Segment Start: Records for this task

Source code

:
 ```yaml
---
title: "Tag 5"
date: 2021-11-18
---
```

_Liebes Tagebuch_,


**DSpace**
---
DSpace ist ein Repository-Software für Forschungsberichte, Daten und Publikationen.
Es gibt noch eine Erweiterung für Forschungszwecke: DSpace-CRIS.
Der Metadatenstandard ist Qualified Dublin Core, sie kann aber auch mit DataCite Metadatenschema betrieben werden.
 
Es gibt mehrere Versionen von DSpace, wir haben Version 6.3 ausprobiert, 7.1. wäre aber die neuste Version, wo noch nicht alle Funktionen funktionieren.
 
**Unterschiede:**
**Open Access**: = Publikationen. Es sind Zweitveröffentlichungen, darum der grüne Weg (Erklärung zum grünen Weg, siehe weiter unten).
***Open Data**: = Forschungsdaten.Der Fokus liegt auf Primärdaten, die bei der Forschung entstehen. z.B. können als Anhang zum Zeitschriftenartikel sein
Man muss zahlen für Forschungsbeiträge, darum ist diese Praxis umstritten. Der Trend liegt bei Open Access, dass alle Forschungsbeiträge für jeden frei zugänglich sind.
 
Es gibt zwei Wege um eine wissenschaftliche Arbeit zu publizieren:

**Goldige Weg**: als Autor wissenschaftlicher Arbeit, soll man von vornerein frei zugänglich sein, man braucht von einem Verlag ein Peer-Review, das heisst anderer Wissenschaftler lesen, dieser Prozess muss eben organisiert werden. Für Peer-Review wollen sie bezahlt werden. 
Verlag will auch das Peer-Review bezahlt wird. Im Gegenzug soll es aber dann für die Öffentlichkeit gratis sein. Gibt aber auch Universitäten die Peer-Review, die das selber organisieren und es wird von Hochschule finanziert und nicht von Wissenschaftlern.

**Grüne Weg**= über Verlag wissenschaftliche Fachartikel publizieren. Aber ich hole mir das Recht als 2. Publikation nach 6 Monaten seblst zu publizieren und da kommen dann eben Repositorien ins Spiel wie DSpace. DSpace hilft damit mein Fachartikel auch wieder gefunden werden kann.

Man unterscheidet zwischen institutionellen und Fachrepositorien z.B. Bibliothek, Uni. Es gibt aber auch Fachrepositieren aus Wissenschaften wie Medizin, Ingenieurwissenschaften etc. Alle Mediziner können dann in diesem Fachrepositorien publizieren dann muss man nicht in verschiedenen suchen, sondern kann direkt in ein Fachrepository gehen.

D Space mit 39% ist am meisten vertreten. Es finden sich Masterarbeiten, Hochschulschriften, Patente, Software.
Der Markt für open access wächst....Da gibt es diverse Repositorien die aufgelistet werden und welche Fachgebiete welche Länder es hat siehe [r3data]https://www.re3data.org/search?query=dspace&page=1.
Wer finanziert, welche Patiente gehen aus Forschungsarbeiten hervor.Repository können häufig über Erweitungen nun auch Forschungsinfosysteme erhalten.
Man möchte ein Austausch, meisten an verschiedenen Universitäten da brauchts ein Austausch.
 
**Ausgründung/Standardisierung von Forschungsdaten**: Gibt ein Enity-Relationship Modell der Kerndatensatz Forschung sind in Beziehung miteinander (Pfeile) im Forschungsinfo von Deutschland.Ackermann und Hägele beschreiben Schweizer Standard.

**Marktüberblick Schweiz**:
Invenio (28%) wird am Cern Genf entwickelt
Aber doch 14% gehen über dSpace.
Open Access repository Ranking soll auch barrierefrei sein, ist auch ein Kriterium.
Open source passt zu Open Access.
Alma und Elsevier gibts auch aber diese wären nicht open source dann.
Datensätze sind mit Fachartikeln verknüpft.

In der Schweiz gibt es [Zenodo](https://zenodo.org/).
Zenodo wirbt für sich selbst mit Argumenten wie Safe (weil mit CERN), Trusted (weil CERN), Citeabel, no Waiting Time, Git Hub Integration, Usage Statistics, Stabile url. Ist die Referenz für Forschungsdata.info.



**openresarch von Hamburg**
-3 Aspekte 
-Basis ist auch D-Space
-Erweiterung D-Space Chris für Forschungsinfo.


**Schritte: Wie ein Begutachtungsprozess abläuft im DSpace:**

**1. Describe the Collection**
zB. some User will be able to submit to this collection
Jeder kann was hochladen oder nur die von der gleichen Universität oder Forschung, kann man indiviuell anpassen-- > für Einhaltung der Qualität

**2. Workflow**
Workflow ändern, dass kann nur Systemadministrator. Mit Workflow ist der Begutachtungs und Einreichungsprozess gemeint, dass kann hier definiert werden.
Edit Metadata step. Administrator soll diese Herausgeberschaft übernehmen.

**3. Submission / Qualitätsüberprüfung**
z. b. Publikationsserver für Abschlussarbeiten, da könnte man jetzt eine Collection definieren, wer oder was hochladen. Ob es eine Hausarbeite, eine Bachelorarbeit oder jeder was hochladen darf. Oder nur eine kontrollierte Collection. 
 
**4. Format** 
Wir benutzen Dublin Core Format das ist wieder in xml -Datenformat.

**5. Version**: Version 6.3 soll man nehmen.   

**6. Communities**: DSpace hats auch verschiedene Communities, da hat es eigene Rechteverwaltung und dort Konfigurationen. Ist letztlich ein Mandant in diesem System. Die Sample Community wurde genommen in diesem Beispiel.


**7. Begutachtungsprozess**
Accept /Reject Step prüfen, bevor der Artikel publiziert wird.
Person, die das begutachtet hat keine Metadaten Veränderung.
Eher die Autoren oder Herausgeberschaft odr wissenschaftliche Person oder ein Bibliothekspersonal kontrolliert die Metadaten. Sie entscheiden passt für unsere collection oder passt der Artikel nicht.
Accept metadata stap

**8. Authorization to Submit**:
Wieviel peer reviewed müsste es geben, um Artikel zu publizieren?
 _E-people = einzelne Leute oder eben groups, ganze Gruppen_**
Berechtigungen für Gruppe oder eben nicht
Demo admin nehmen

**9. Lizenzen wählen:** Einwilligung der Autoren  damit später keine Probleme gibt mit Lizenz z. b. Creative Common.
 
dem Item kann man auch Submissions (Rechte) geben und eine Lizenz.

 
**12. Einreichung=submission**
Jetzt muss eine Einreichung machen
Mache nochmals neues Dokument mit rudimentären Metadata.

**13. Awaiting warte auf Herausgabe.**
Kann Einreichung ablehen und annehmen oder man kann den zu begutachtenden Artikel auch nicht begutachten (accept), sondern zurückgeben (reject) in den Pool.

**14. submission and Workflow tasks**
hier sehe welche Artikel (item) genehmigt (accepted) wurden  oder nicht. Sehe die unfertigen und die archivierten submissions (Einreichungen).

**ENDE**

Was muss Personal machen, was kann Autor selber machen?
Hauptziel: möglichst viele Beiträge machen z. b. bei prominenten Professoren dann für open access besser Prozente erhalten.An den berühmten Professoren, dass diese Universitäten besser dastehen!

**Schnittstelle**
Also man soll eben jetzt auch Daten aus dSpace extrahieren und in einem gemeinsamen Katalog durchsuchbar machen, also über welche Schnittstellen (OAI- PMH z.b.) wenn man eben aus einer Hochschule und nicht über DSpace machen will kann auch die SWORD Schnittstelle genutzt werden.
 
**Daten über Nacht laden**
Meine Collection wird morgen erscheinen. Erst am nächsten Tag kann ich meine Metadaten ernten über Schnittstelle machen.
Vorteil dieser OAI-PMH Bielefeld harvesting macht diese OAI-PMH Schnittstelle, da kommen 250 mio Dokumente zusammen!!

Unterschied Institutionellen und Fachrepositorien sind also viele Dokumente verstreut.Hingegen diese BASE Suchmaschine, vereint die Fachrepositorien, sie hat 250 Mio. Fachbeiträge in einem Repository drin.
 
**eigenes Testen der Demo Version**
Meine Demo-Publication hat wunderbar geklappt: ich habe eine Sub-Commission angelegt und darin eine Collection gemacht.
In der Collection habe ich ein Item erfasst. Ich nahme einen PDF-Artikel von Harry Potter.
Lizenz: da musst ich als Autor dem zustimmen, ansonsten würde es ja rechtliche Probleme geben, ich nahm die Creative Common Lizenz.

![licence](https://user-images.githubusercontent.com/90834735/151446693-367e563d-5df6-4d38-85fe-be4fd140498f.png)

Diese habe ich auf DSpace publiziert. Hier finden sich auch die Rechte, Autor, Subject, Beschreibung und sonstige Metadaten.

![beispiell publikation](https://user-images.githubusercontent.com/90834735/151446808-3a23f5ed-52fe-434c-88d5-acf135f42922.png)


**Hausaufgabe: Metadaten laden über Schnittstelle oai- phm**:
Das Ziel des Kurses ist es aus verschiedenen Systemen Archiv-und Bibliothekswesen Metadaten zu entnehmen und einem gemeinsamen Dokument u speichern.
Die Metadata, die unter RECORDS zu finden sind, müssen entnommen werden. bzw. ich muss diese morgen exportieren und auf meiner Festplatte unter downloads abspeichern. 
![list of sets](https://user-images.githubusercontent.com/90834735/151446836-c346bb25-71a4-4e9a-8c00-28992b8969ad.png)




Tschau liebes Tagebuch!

Segment End: Records for this task

Repeat word for word from the line holding "Meine Collection wird" down to the last line above, including both.

Meine Collection wird morgen erscheinen. Erst am nächsten Tag kann ich meine Metadaten ernten über Schnittstelle machen.
Vorteil dieser OAI-PMH Bielefeld harvesting macht diese OAI-PMH Schnittstelle, da kommen 250 mio Dokumente zusammen!!

Unterschied Institutionellen und Fachrepositorien sind also viele Dokumente verstreut.Hingegen diese BASE Suchmaschine, vereint die Fachrepositorien, sie hat 250 Mio. Fachbeiträge in einem Repository drin.
 
**eigenes Testen der Demo Version**
Meine Demo-Publication hat wunderbar geklappt: ich habe eine Sub-Commission angelegt und darin eine Collection gemacht.
In der Collection habe ich ein Item erfasst. Ich nahme einen PDF-Artikel von Harry Potter.
Lizenz: da musst ich als Autor dem zustimmen, ansonsten würde es ja rechtliche Probleme geben, ich nahm die Creative Common Lizenz.

![licence](https://user-images.githubusercontent.com/90834735/151446693-367e563d-5df6-4d38-85fe-be4fd140498f.png)

Diese habe ich auf DSpace publiziert. Hier finden sich auch die Rechte, Autor, Subject, Beschreibung und sonstige Metadaten.

![beispiell publikation](https://user-images.githubusercontent.com/90834735/151446808-3a23f5ed-52fe-434c-88d5-acf135f42922.png)


**Hausaufgabe: Metadaten laden über Schnittstelle oai- phm**:
Das Ziel des Kurses ist es aus verschiedenen Systemen Archiv-und Bibliothekswesen Metadaten zu entnehmen und einem gemeinsamen Dokument u speichern.
Die Metadata, die unter RECORDS zu finden sind, müssen entnommen werden. bzw. ich muss diese morgen exportieren und auf meiner Festplatte unter downloads abspeichern. 
![list of sets](https://user-images.githubusercontent.com/90834735/151446836-c346bb25-71a4-4e9a-8c00-28992b8969ad.png)




Tschau liebes Tagebuch!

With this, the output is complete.